● Task to carry out
Search the data for "ResourceGroupName" and copy every matching line.

━━━ The data

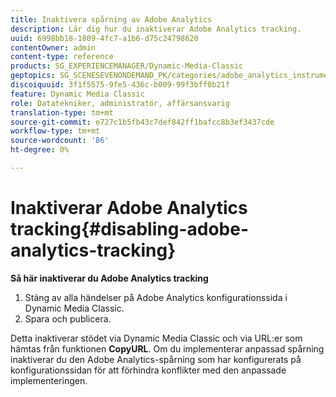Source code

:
 ```yaml
---
title: Inaktivera spårning av Adobe Analytics
description: Lär dig hur du inaktiverar Adobe Analytics tracking.
uuid: 6998bb18-1809-4fc7-a1b6-d75c24798620
contentOwner: admin
content-type: reference
products: SG_EXPERIENCEMANAGER/Dynamic-Media-Classic
geptopics: SG_SCENESEVENONDEMAND_PK/categories/adobe_analytics_instrumentation_kit
discoiquuid: 3f1f5575-9fe5-436c-b009-99f3bff0b21f
feature: Dynamic Media Classic
role: Datatekniker, administratör, affärsansvarig
translation-type: tm+mt
source-git-commit: e727c1b5fb43c7def842ff1bafcc8b3ef3437cde
workflow-type: tm+mt
source-wordcount: '86'
ht-degree: 0%

---
```



# Inaktiverar Adobe Analytics tracking{#disabling-adobe-analytics-tracking}

**Så här inaktiverar du Adobe Analytics tracking**

1. Stäng av alla händelser på Adobe Analytics konfigurationssida i Dynamic Media Classic.
1. Spara och publicera.

Detta inaktiverar stödet via Dynamic Media Classic och via URL:er som hämtas från funktionen **CopyURL**. Om du implementerar anpassad spårning inaktiverar du den Adobe Analytics-spårning som har konfigurerats på konfigurationssidan för att förhindra konflikter med den anpassade implementeringen.

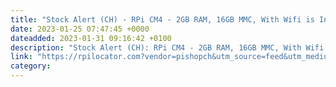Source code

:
 ```yaml
---
title: "Stock Alert (CH) - RPi CM4 - 2GB RAM, 16GB MMC, With Wifi is In Stock at Pi-Shop"
date: 2023-01-25 07:47:45 +0000
dateadded: 2023-01-31 09:16:42 +0100
description: "Stock Alert (CH): RPi CM4 - 2GB RAM, 16GB MMC, With Wifi is In Stock at Pi-Shop"
link: "https://rpilocator.com?vendor=pishopch&utm_source=feed&utm_medium=rss"
category:
---
```

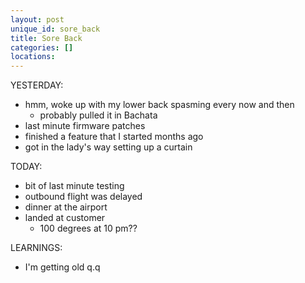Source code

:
 ```yaml
---
layout: post
unique_id: sore_back
title: Sore Back
categories: []
locations: 
---
```


YESTERDAY:
* hmm, woke up with my lower back spasming every now and then
  * probably pulled it in Bachata
* last minute firmware patches
* finished a feature that I started months ago
* got in the lady's way setting up a curtain

TODAY:
* bit of last minute testing
* outbound flight was delayed
* dinner at the airport
* landed at customer
  * 100 degrees at 10 pm??

LEARNINGS:
* I'm getting old q.q
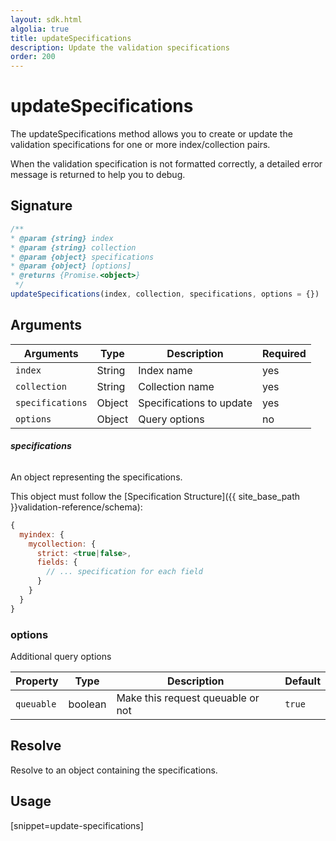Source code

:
 ```yaml
---
layout: sdk.html
algolia: true
title: updateSpecifications
description: Update the validation specifications
order: 200
---
```


# updateSpecifications

The updateSpecifications method allows you to create or update the validation specifications for one or more index/collection pairs.

When the validation specification is not formatted correctly, a detailed error message is returned to help you to debug.

## Signature

```javascript
/**
* @param {string} index
* @param {string} collection
* @param {object} specifications
* @param {object} [options]
* @returns {Promise.<object>}
 */
updateSpecifications(index, collection, specifications, options = {})
```

## Arguments

| Arguments    | Type    | Description | Required
|--------------|---------|-------------|----------
| ``index`` | String | Index name    | yes  |
| ``collection`` | String | Collection name    | yes  |
| ``specifications`` | Object | Specifications to update  | yes  |
| ``options`` | Object | Query options    | no  |

###### **specifications**

An object representing the specifications.  

This object must follow the [Specification Structure]({{ site_base_path }}validation-reference/schema):

```js
{
  myindex: {
    mycollection: {
      strict: <true|false>,
      fields: {
        // ... specification for each field
      }
    }
  }
}
```

### **options**

Additional query options

| Property   | Type    | Description                       | Default |
| ---------- | ------- | --------------------------------- | ------- |
| `queuable` | boolean | Make this request queuable or not | `true`  |

## Resolve

Resolve to an object containing the specifications.

## Usage

[snippet=update-specifications]
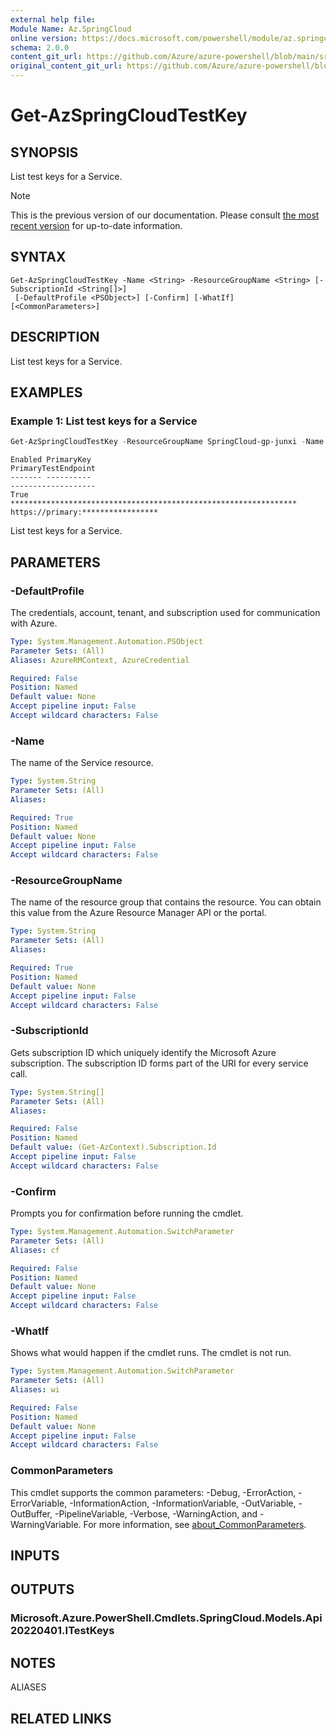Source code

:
 ```yaml
---
external help file: 
Module Name: Az.SpringCloud
online version: https://docs.microsoft.com/powershell/module/az.springcloud/get-azspringcloudtestkey
schema: 2.0.0
content_git_url: https://github.com/Azure/azure-powershell/blob/main/src/SpringCloud/help/Get-AzSpringCloudTestKey.md
original_content_git_url: https://github.com/Azure/azure-powershell/blob/main/src/SpringCloud/help/Get-AzSpringCloudTestKey.md
---
```


# Get-AzSpringCloudTestKey

## SYNOPSIS
List test keys for a Service.

> [!NOTE]
>This is the previous version of our documentation. Please consult [the most recent version](/powershell/module/az.springcloud/get-azspringcloudtestkey) for up-to-date information.

## SYNTAX

```
Get-AzSpringCloudTestKey -Name <String> -ResourceGroupName <String> [-SubscriptionId <String[]>]
 [-DefaultProfile <PSObject>] [-Confirm] [-WhatIf] [<CommonParameters>]
```

## DESCRIPTION
List test keys for a Service.

## EXAMPLES

### Example 1: List test keys for a Service
```powershell
Get-AzSpringCloudTestKey -ResourceGroupName SpringCloud-gp-junxi -Name springcloud-service
```

```output
Enabled PrimaryKey                                                       PrimaryTestEndpoint
------- ----------                                                       -------------------
True    **************************************************************** https://primary:*****************
```

List test keys for a Service.

## PARAMETERS

### -DefaultProfile
The credentials, account, tenant, and subscription used for communication with Azure.

```yaml
Type: System.Management.Automation.PSObject
Parameter Sets: (All)
Aliases: AzureRMContext, AzureCredential

Required: False
Position: Named
Default value: None
Accept pipeline input: False
Accept wildcard characters: False
```

### -Name
The name of the Service resource.

```yaml
Type: System.String
Parameter Sets: (All)
Aliases:

Required: True
Position: Named
Default value: None
Accept pipeline input: False
Accept wildcard characters: False
```

### -ResourceGroupName
The name of the resource group that contains the resource.
You can obtain this value from the Azure Resource Manager API or the portal.

```yaml
Type: System.String
Parameter Sets: (All)
Aliases:

Required: True
Position: Named
Default value: None
Accept pipeline input: False
Accept wildcard characters: False
```

### -SubscriptionId
Gets subscription ID which uniquely identify the Microsoft Azure subscription.
The subscription ID forms part of the URI for every service call.

```yaml
Type: System.String[]
Parameter Sets: (All)
Aliases:

Required: False
Position: Named
Default value: (Get-AzContext).Subscription.Id
Accept pipeline input: False
Accept wildcard characters: False
```

### -Confirm
Prompts you for confirmation before running the cmdlet.

```yaml
Type: System.Management.Automation.SwitchParameter
Parameter Sets: (All)
Aliases: cf

Required: False
Position: Named
Default value: None
Accept pipeline input: False
Accept wildcard characters: False
```

### -WhatIf
Shows what would happen if the cmdlet runs.
The cmdlet is not run.

```yaml
Type: System.Management.Automation.SwitchParameter
Parameter Sets: (All)
Aliases: wi

Required: False
Position: Named
Default value: None
Accept pipeline input: False
Accept wildcard characters: False
```

### CommonParameters
This cmdlet supports the common parameters: -Debug, -ErrorAction, -ErrorVariable, -InformationAction, -InformationVariable, -OutVariable, -OutBuffer, -PipelineVariable, -Verbose, -WarningAction, and -WarningVariable. For more information, see [about_CommonParameters](http://go.microsoft.com/fwlink/?LinkID=113216).

## INPUTS

## OUTPUTS

### Microsoft.Azure.PowerShell.Cmdlets.SpringCloud.Models.Api20220401.ITestKeys

## NOTES

ALIASES

## RELATED LINKS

━━━━━━

● Answer for this exercise
Get-AzSpringCloudTestKey -Name <String> -ResourceGroupName <String> [-SubscriptionId <String[]>]
Get-AzSpringCloudTestKey -ResourceGroupName SpringCloud-gp-junxi -Name springcloud-service
### -ResourceGroupName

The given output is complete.